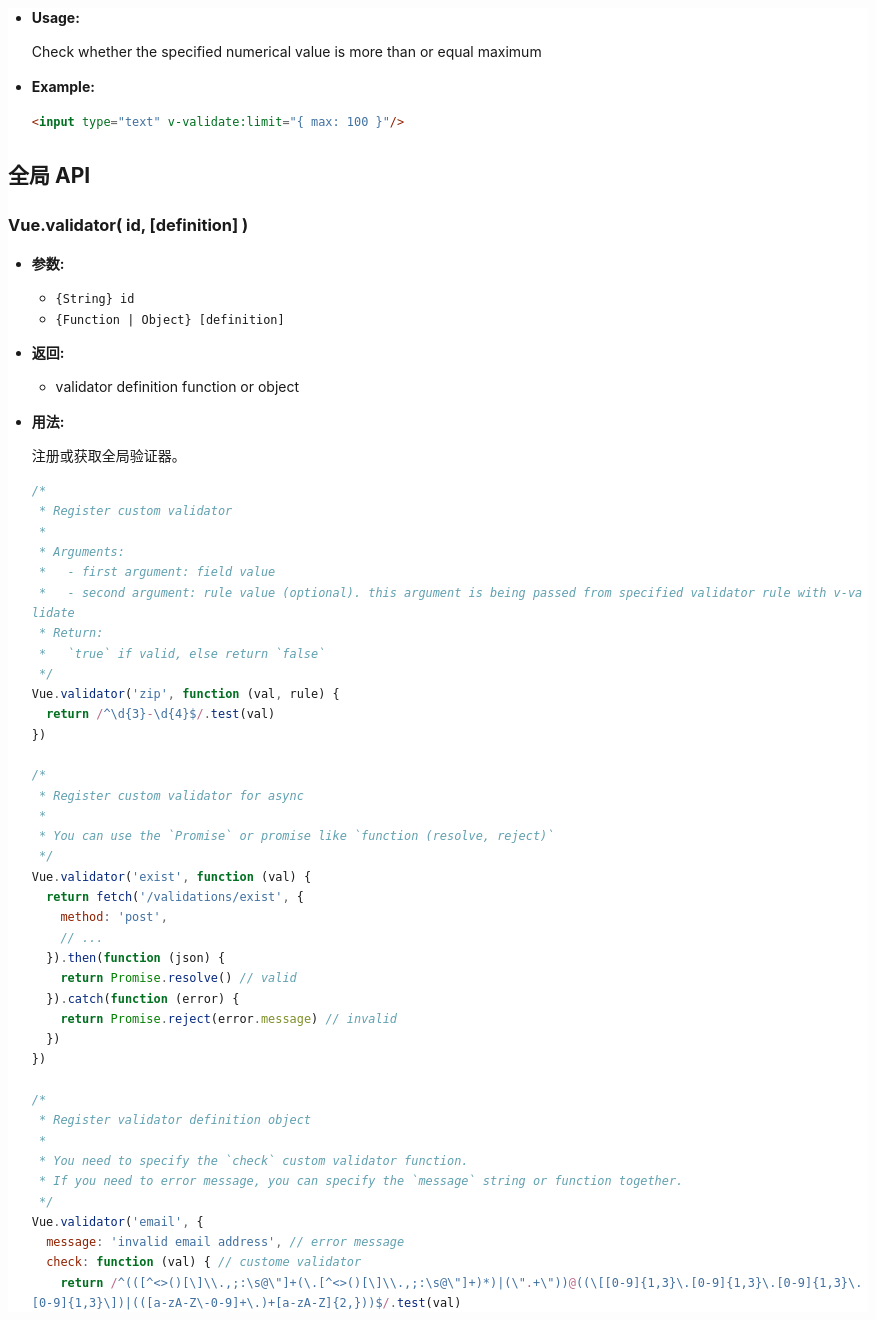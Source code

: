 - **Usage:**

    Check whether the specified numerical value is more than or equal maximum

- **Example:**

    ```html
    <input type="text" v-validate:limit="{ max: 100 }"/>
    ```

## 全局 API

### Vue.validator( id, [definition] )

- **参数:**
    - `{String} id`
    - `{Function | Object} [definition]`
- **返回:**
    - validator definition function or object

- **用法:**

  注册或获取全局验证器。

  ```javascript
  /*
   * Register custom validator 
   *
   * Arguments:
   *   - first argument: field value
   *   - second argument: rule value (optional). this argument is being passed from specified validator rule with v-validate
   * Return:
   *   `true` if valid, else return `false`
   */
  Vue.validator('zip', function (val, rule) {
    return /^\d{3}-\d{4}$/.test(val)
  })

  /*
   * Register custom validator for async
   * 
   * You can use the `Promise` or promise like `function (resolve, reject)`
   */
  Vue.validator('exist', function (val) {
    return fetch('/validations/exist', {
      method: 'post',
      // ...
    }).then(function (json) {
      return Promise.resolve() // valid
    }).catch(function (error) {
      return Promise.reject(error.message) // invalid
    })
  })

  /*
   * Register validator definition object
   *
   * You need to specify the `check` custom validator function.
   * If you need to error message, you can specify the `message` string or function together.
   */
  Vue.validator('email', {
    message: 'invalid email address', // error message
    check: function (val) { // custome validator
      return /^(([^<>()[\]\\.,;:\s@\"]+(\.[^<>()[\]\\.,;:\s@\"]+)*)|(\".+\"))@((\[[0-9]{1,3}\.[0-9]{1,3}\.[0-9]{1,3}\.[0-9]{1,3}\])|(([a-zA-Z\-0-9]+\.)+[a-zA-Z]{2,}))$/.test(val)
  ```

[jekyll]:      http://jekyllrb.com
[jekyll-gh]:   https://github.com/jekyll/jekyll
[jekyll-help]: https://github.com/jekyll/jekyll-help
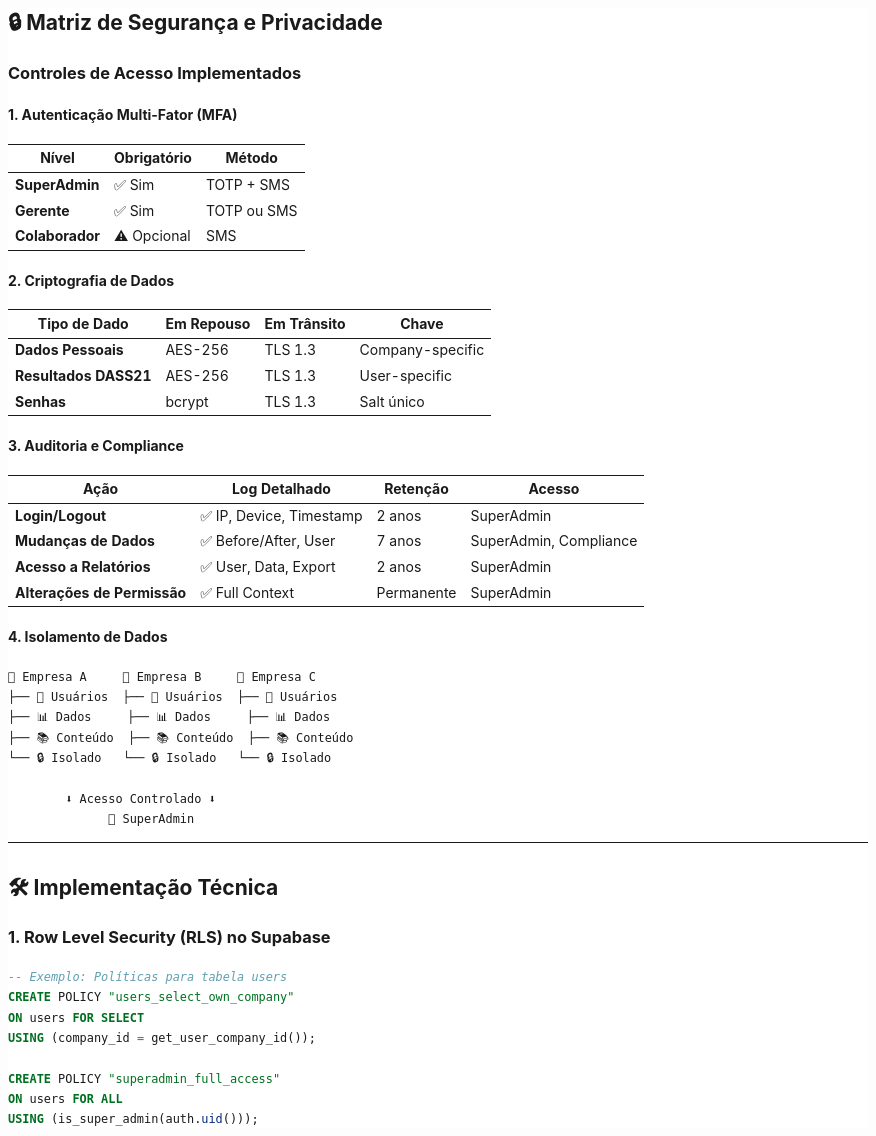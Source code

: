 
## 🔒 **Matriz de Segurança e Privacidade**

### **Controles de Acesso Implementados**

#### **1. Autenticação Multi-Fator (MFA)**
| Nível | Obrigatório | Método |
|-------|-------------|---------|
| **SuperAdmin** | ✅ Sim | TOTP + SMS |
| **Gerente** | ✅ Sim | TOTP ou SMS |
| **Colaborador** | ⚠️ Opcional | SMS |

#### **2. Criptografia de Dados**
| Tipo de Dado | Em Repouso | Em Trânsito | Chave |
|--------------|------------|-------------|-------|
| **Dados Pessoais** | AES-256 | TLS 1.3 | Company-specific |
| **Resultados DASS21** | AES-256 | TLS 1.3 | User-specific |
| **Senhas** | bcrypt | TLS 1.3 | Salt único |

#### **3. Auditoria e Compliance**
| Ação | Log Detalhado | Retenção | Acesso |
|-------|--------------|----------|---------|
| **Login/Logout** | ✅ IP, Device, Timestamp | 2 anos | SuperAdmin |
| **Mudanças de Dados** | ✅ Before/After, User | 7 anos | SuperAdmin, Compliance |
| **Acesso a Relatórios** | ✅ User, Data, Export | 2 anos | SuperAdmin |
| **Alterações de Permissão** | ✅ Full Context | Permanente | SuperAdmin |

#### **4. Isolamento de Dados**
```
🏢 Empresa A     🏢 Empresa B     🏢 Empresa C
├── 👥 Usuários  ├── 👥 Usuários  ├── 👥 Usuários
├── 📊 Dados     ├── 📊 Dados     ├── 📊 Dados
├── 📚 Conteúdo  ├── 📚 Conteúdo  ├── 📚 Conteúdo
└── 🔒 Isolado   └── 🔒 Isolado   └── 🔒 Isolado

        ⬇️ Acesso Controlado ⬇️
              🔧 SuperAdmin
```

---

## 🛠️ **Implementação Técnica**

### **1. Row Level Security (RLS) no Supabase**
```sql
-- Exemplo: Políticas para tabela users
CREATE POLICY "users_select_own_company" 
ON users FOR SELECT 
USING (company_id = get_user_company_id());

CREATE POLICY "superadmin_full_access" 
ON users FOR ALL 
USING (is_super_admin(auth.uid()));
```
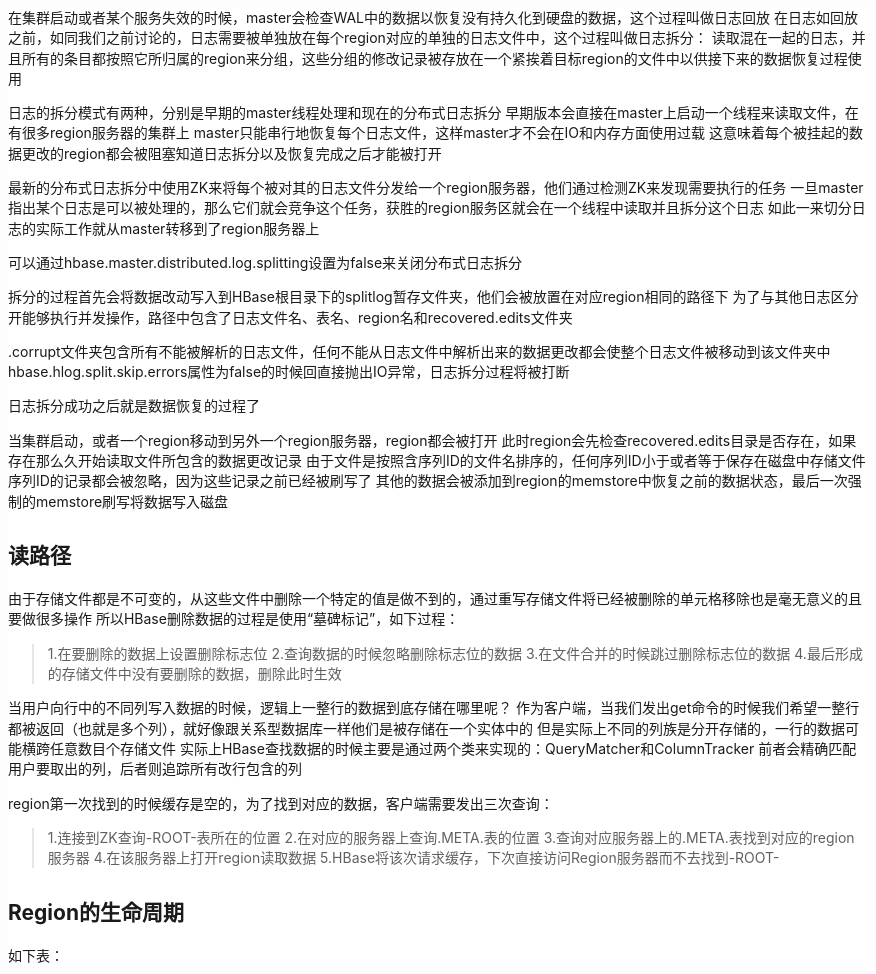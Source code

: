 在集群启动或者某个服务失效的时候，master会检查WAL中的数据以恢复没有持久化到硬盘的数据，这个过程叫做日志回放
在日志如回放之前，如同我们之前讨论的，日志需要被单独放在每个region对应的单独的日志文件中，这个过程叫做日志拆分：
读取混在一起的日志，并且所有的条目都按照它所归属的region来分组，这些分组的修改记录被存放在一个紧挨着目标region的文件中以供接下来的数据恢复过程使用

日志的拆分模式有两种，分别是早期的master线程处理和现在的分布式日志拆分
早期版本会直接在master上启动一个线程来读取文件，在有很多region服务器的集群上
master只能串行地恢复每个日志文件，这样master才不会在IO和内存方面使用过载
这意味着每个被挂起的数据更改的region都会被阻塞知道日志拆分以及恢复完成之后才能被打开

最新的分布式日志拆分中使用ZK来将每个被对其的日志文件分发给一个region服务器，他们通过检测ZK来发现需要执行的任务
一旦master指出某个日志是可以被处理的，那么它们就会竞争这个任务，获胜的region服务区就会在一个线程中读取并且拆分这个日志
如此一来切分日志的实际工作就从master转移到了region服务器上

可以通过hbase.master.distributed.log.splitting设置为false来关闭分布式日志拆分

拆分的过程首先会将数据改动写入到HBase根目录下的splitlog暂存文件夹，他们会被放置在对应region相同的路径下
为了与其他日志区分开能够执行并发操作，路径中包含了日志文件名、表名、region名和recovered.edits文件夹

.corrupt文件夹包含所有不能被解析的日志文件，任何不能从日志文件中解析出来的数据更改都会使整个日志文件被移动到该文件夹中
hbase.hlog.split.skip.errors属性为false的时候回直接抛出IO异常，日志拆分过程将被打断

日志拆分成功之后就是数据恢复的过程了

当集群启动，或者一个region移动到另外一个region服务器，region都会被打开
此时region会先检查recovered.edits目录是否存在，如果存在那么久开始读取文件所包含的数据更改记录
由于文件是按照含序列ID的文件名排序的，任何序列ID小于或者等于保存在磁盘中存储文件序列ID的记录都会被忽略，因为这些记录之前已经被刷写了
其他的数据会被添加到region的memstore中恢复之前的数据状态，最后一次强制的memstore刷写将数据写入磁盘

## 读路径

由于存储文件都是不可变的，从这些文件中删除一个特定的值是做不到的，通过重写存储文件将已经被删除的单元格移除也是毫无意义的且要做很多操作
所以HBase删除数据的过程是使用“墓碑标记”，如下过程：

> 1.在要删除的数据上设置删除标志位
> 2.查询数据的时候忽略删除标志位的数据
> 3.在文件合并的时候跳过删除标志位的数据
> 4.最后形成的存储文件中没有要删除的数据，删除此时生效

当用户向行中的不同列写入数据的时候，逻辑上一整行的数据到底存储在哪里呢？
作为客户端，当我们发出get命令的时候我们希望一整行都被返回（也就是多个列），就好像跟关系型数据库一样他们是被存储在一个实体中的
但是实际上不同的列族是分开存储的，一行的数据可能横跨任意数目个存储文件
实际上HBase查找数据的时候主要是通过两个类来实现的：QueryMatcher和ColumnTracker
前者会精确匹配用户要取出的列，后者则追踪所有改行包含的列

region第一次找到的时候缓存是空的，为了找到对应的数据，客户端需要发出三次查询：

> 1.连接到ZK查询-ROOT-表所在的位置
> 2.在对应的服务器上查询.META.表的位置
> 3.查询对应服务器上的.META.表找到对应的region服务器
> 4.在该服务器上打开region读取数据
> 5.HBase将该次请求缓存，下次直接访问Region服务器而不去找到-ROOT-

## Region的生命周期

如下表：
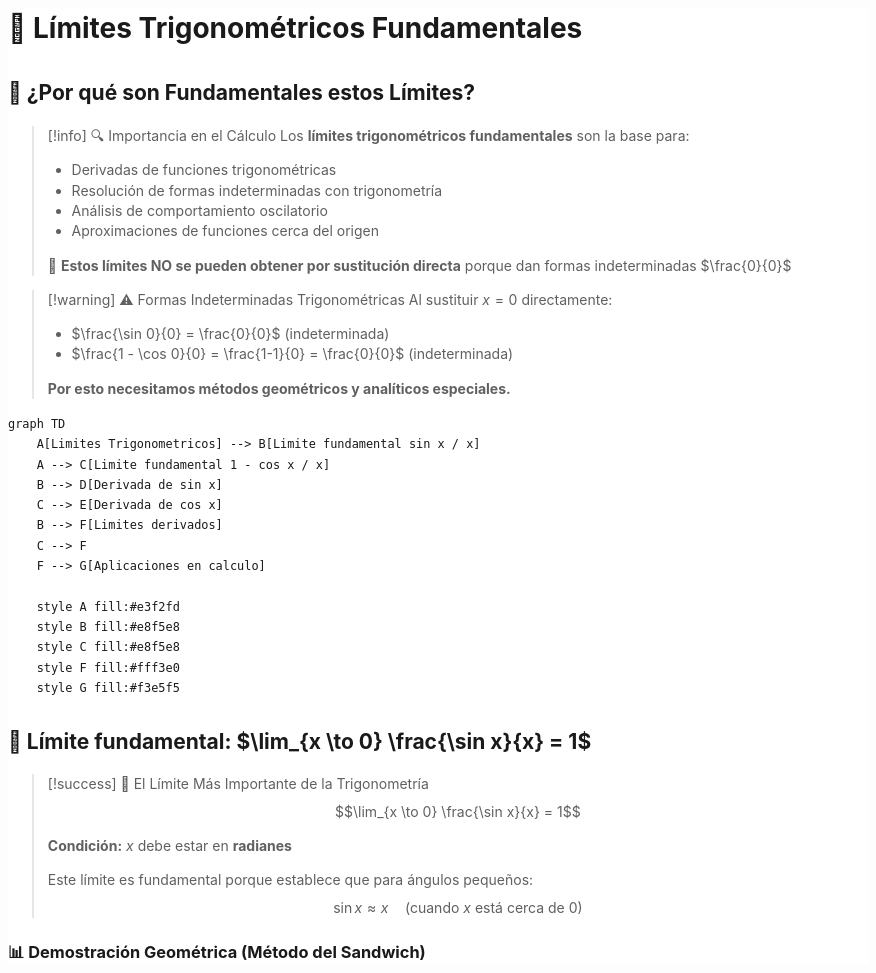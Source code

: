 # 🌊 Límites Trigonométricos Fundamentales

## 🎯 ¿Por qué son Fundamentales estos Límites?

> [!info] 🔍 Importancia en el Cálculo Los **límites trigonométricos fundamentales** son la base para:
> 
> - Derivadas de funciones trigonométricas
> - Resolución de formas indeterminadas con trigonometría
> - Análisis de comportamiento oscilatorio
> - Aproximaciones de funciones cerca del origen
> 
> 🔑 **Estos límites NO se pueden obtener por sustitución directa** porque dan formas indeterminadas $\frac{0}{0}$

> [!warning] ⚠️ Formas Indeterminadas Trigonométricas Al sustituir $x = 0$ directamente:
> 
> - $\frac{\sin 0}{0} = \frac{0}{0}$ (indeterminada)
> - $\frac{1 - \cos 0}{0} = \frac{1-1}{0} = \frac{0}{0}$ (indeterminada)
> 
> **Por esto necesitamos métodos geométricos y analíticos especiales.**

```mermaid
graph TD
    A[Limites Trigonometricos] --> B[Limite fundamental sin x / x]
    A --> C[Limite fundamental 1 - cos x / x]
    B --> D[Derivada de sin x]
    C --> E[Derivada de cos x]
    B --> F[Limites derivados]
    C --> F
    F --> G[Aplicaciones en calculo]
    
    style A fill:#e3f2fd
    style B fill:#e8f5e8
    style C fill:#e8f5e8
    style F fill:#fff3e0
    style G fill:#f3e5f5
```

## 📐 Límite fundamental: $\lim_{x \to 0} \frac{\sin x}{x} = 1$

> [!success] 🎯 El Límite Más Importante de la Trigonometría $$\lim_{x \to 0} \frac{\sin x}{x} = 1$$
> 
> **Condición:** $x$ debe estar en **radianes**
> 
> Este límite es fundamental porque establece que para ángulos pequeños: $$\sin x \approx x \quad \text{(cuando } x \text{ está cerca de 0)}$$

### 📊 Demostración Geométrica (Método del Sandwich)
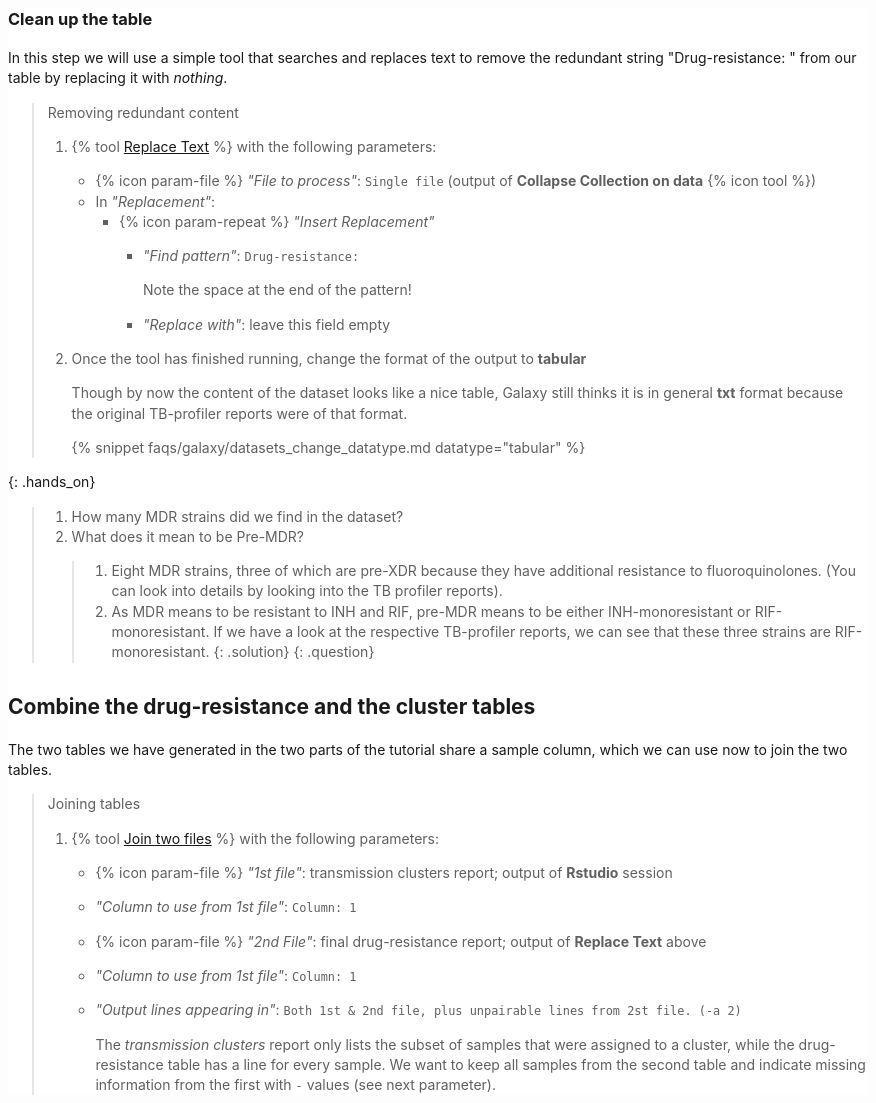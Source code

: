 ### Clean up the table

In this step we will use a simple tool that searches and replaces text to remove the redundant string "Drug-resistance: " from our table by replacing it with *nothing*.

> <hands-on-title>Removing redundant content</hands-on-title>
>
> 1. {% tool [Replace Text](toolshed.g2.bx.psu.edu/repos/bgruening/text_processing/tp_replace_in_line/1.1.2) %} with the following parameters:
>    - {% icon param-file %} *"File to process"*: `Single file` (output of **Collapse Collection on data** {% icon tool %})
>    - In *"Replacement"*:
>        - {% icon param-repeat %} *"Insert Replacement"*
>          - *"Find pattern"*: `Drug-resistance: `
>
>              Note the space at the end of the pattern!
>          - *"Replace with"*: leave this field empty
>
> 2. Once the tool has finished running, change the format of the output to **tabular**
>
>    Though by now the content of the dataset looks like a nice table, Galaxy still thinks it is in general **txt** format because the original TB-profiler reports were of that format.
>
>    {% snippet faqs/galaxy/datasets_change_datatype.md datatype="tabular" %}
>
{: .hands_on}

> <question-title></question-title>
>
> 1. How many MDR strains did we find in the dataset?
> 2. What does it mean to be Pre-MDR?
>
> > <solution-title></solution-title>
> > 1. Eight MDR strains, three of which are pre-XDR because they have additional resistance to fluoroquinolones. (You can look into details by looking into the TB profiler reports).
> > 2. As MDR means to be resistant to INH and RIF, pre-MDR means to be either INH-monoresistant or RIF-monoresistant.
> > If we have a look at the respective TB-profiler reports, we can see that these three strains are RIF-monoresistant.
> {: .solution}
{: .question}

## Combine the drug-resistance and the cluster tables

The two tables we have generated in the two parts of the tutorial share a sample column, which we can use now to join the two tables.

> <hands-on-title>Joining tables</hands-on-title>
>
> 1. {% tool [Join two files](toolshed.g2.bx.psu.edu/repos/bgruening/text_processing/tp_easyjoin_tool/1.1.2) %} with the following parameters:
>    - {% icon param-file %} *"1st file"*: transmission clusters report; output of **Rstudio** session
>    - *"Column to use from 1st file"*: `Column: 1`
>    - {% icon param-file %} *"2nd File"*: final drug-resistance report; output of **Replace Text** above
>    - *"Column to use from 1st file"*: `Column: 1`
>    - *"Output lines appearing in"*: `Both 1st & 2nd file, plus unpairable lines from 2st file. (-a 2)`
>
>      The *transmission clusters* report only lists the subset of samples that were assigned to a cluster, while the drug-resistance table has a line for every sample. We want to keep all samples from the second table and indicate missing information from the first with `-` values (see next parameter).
-*-*-
• _What is being asked_
Go through the listing above and return every line where the word "rule" occurs.

• _Task output_
   *   - second argument: rule value (optional). this argument is being passed from specified validator rule with v-validate
  Vue.validator('zip', function (val, rule) {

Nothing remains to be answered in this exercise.